As mentioned, the third desideratum won’t feature as much as the other three, and it is indeed the other desiderata – content representation and differentiation, and its role in belief fixation – that will engage me the most, the actual point under study being whether AI systems are able to represent content accurately, distinguish similarly-structured contents appropriately, and subsume the relevant mental processes.
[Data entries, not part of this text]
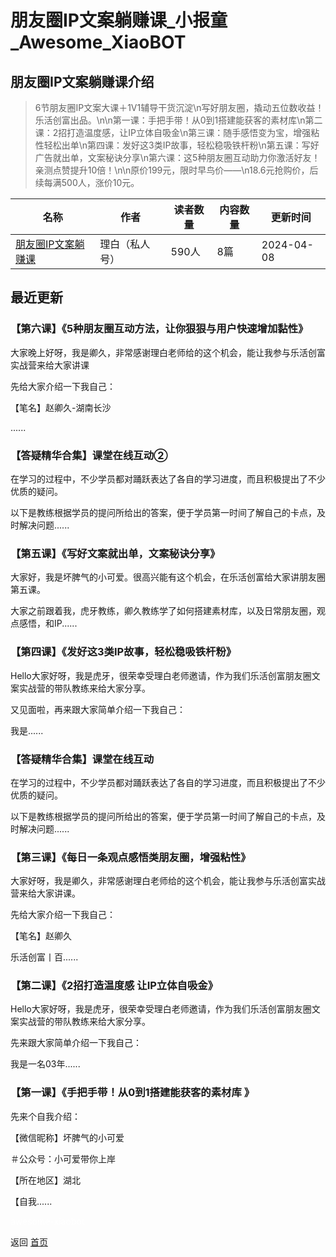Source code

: # 朋友圈IP文案躺赚课_小报童_Awesome_XiaoBOT

## 朋友圈IP文案躺赚课介绍
> 6节朋友圈IP文案大课＋1V1辅导干货沉淀\n写好朋友圈，撬动五位数收益！乐活创富出品。\n\n第一课：手把手带！从0到1搭建能获客的素材库\n第二课：2招打造温度感，让IP立体自吸金\n第三课：随手感悟变为宝，增强粘性轻松出单\n第四课：发好这3类IP故事，轻松稳吸铁杆粉\n第五课：写好广告就出单，文案秘诀分享\n第六课：这5种朋友圈互动助力你激活好友！亲测点赞提升10倍！\n\n原价199元，限时早鸟价——\n18.6元抢购价，后续每满500人，涨价10元。  
  


|名称|作者|读者数量|内容数量|更新时间|
|---|---|---|---|---|
|[朋友圈IP文案躺赚课](https://xiaobot.net/p/lbpyqwa?refer=0b133df9-27dc-423b-8101-639049001c13)|理白（私人号）|590人|8篇|2024-04-08|

## 最近更新
### 【第六课】《5种朋友圈互动方法，让你狠狠与用户快速增加黏性》

大家晚上好呀，我是卿久，非常感谢理白老师给的这个机会，能让我参与乐活创富实战营来给大家讲课

先给大家介绍一下我自己：

【笔名】赵卿久-湖南长沙

......

### 【答疑精华合集】课堂在线互动②

在学习的过程中，不少学员都对踊跃表达了各自的学习进度，而且积极提出了不少优质的疑问。

以下是教练根据学员的提问所给出的答案，便于学员第一时间了解自己的卡点，及时解决问题......

### 【第五课】《写好文案就出单，文案秘诀分享》

大家好，我是坏脾气的小可爱。很高兴能有这个机会，在乐活创富给大家讲朋友圈第五课。

大家之前跟着我，虎牙教练，卿久教练学了如何搭建素材库，以及日常朋友圈，观点感悟，和IP......

### 【第四课】《发好这3类IP故事，轻松稳吸铁杆粉》

Hello大家好呀，我是虎牙，很荣幸受理白老师邀请，作为我们乐活创富朋友圈文案实战营的带队教练来给大家分享。

又见面啦，再来跟大家简单介绍一下我自己：

我是......

### 【答疑精华合集】课堂在线互动

在学习的过程中，不少学员都对踊跃表达了各自的学习进度，而且积极提出了不少优质的疑问。

以下是教练根据学员的提问所给出的答案，便于学员第一时间了解自己的卡点，及时解决问题......

### 【第三课】《每日一条观点感悟类朋友圈，增强粘性》

大家好呀，我是卿久，非常感谢理白老师给的这个机会，能让我参与乐活创富实战营来给大家讲课。

先给大家介绍一下我自己：

【笔名】赵卿久

乐活创富丨百......

### 【第二课】《2招打造温度感 让IP立体自吸金》

Hello大家好呀，我是虎牙，很荣幸受理白老师邀请，作为我们乐活创富朋友圈文案实战营的带队教练来给大家分享。

先来跟大家简单介绍一下我自己：

我是一名03年......

### 【第一课】《手把手带！从0到1搭建能获客的素材库 》

先来个自我介绍：

【微信昵称】坏脾气的小可爱

＃公众号：小可爱带你上岸

 【所在地区】湖北

【自我......


<a href="https://github.com/Reno9527/awesome-xiaobot" style="color: white; text-decoration: none;">awesome-xiaobot</a>

返回 [首页](../README.md)
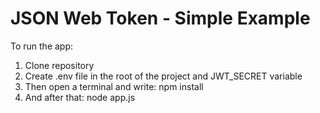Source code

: # JSON Web Token - Simple Example

To run the app:
1. Clone repository
2. Create .env file in the root of the project and JWT_SECRET variable
2. Then open a terminal and write: npm install
3. And after that: node app.js
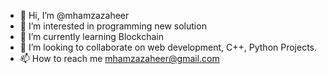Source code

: - 👋 Hi, I’m @mhamzazaheer
- 👀 I’m interested in programming new solution 
- 🌱 I’m currently learning Blockchain
- 💞️ I’m looking to collaborate on web development, C++, Python Projects.
- 📫 How to reach me mhamzazaheer@gmail.com

<!---
mhamzazaheer/mhamzazaheer is a ✨ special ✨ repository because its `README.md` (this file) appears on your GitHub profile.
You can click the Preview link to take a look at your changes.
--->
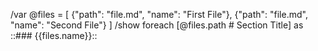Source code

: /var @files = [
  {"path": "file.md", "name": "First File"},
  {"path": "file.md", "name": "Second File"}
]
/show foreach [@files.path # Section Title] as ::### {{files.name}}::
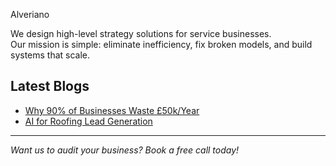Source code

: 
Alveriano 

We design high-level strategy solutions for service businesses.  
Our mission is simple: eliminate inefficiency, fix broken models, and build systems that scale.  

## Latest Blogs
- [Why 90% of Businesses Waste £50k/Year](./_posts/2025-08-26-why-businesses-waste-50k.md)
- [AI for Roofing Lead Generation](./_posts/2025-08-28-ai-for-roofing-leads.md)

---
*Want us to audit your business? Book a free call today!*
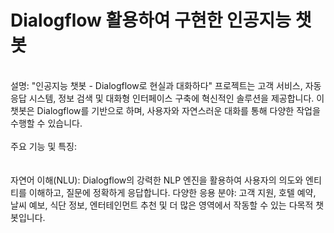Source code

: # Dialogflow 활용하여 구현한 인공지능 챗봇

<br>
설명: "인공지능 챗봇 - Dialogflow로 현실과 대화하다" 프로젝트는 고객 서비스, 자동 응답 시스템, 정보 검색 및 대화형 인터페이스 구축에 혁신적인 솔루션을 제공합니다. 이 챗봇은 Dialogflow를 기반으로 하며, 사용자와 자연스러운 대화를 통해 다양한 작업을 수행할 수 있습니다.
<br><br>
주요 기능 및 특징:
<br><br><br>
자연어 이해(NLU): Dialogflow의 강력한 NLP 엔진을 활용하여 사용자의 의도와 엔티티를 이해하고, 질문에 정확하게 응답합니다.
다양한 응용 분야: 고객 지원, 호텔 예약, 날씨 예보, 식단 정보, 엔터테인먼트 추천 및 더 많은 영역에서 작동할 수 있는 다목적 챗봇입니다.

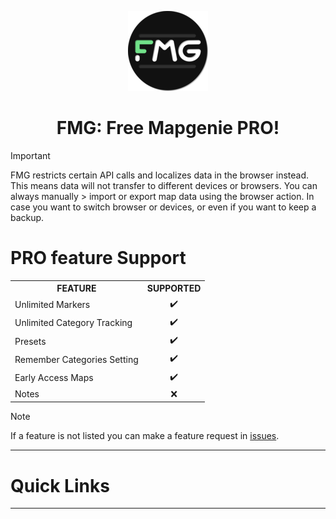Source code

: <p align="center">
  <img src="./src/icons/fmg-icon-128.png" />
  <h1 align="center">FMG: Free Mapgenie PRO!</h1>
</p>

> [!IMPORTANT]
> FMG restricts certain API calls and localizes data in the browser instead.
> This means data will not transfer to different devices or browsers. You can always manually > 
> import or export map data using the browser action.
> In case you want to switch browser or devices, or even if you want to keep a backup.

<h1>PRO feature Support</h1>
<table>
	<tr>
		<th>FEATURE</th>
		<th>SUPPORTED</th>
	</tr>
	<tr>
		<td>Unlimited Markers</td>
		<td align="center">✔️</td>
	</tr>
	<tr>
		<td>Unlimited Category Tracking</td>
		<td align="center">✔️</td>
	</tr>
	<tr>
		<td>Presets</td>
		<td align="center">✔️</td>
	</tr>
	<tr>
		<td>Remember Categories Setting</td>
		<td align="center">✔️</td>
	</tr>
	<tr>
		<td>Early Access Maps</td>
		<td align="center">✔️</td>
	</tr>
	<tr>
		<td>Notes</td>
		<td align="center">❌</td>
	</tr>
</table>

> [!NOTE]
> If a feature is not listed you can make a feature request in [issues](https://github.com/V1P3R-FMG/free-map-genie/issues).

<hr/>
<h1>Quick Links</h1>
<ul>
	<!-- TODO add tutorials and links to it -->
</ul>

<hr/>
Rather importantly, the properties I have listed are not too far from what other scholars have seen in thought, and this will bode well for the evaluation I will carry out next month. To offer but a small sample. The philosopher Christopher Peacocke has pointed to four Fregean properties of thought: it must have truth values; be composite and structured; be the objects of the attitudes; and be possible to be entertained by two different thinkers. Similarly, another philosopher, Peter Carruthers, talks of thoughts as being discrete, semantically-evaluable, causally-effective states possessing component structure. And the linguist Ray Jackendoff lists six features of meaning, a concept closely connected to propositions: it must be linked to pronunciation; be compositional; have referential function; possess inferential roles; be unconscious; and be effable (the property according to which any content expressible in one language is also expressible in any other language). How will modern AI systems such as LLMs fare, I wonder.

 


[1] It can be worse: Geoffrey Hinton has recently given what can only be regarded as bizarre answers to such questions as to whether current AI models exhibit intelligence in the way humans do (clearly yes, says Hinton) or whether they will ever develop self-consciousness (certainly, says Hinton). If anything, this sorry display shows once again that a sophisticated thinker in one field (in this case, Machine/Deep Learning) can easily spout silly nonsense in another (viz., the study of cognition).